FGA tutorial


Introduction to genetic algorithms

A genetic algorithm is a search heuristic used to solve optimization problems. It is based on the paradigm of evolutionary computation and it is inspired by biological models.

The possible solutions of a problem are encoded in chromosomes: firstly, a random population of chromosomes is created; then each chromosome is evaluated by the “fitness” function and the best chromosomes are selected for reproduction. The probability of being chosen is proportional to fitness:

(where is the fitness of chromosome i)

(note that FGA offers other different ways to select chromosomes).

Two parent chromosomes generate two children chromosomes through the “crossover” operator; FGA implements different types of crossover and lets the user define custom ones. Here are two examples of crossover:





(one-point crossover and two-point crossover)
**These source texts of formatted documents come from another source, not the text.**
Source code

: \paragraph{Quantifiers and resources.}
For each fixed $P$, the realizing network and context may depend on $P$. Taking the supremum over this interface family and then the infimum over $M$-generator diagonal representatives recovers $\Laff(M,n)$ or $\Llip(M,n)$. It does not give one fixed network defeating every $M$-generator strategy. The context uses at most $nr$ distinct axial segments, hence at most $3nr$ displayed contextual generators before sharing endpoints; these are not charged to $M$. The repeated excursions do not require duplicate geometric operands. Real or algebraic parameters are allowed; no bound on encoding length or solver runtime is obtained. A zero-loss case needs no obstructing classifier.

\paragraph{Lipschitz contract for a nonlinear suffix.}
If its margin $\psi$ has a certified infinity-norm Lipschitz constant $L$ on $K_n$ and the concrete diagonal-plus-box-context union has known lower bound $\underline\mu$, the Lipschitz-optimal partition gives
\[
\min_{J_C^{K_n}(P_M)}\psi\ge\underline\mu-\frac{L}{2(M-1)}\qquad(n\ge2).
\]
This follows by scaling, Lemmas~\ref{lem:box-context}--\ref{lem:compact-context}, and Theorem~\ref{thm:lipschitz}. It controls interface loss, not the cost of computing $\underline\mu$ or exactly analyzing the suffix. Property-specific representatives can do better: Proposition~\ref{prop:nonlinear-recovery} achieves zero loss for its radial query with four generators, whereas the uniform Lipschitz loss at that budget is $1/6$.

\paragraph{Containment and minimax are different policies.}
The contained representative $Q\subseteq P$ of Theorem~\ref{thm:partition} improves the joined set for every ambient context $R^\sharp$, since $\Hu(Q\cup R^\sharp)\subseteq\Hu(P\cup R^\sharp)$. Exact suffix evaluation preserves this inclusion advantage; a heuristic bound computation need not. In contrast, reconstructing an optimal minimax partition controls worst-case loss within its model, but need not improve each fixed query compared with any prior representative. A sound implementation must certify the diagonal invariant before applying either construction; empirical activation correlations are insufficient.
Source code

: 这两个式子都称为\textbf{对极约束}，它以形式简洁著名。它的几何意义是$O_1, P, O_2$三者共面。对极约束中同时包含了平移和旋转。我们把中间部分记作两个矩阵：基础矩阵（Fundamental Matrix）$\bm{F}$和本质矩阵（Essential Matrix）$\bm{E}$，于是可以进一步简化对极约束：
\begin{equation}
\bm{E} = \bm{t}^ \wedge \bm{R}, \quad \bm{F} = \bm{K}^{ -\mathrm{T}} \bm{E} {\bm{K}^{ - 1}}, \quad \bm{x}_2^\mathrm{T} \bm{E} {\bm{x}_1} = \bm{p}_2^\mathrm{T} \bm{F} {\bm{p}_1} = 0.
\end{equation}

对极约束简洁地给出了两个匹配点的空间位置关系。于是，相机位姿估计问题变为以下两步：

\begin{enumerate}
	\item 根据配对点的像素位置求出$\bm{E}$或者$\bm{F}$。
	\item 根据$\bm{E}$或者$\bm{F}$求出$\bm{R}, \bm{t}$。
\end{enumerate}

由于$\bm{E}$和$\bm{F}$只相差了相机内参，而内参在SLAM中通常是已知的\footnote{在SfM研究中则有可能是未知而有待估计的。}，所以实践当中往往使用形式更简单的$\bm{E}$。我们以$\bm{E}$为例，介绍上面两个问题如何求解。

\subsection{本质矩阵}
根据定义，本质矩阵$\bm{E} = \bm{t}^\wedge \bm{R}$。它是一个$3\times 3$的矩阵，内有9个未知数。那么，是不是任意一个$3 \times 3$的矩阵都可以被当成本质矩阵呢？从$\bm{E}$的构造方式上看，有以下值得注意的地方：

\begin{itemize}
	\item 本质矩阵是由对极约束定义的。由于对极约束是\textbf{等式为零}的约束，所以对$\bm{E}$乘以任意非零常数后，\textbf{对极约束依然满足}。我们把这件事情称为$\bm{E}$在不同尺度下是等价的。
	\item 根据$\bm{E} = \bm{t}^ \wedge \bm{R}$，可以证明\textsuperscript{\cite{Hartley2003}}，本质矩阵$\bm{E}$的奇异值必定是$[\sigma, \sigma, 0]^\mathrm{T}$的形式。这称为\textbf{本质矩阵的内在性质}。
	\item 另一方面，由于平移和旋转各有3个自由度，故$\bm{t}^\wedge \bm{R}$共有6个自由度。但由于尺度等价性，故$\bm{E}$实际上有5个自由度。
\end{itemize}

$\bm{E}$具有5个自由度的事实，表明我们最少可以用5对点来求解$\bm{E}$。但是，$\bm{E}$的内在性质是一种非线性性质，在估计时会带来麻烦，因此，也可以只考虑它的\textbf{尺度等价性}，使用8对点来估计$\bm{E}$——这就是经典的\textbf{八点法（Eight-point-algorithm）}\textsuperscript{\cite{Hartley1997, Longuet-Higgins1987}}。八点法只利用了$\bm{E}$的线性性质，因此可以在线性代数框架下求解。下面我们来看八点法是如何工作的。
Then comes the mutation stage, where there is a probability for each gene of a chromosome to be changed (with FGA it is also possible to define different mutation routines).

These steps are repeated until the population's best chromosome satisfies minimum criteria or until it stabilizes to a certain value.


Using FGA

To compile the examples on Linux/Unix platforms, launch “make” from a shell.

You can also issue "make install" (with root privileges) if you wish to install FGA system-wide; after that, fga.hpp will be located in /usr/local/include, all documentation in /usr/local/share/doc/fga and example source code in /usr/local/share/examples/fga; compiled example binaries will be in /usr/local/bin.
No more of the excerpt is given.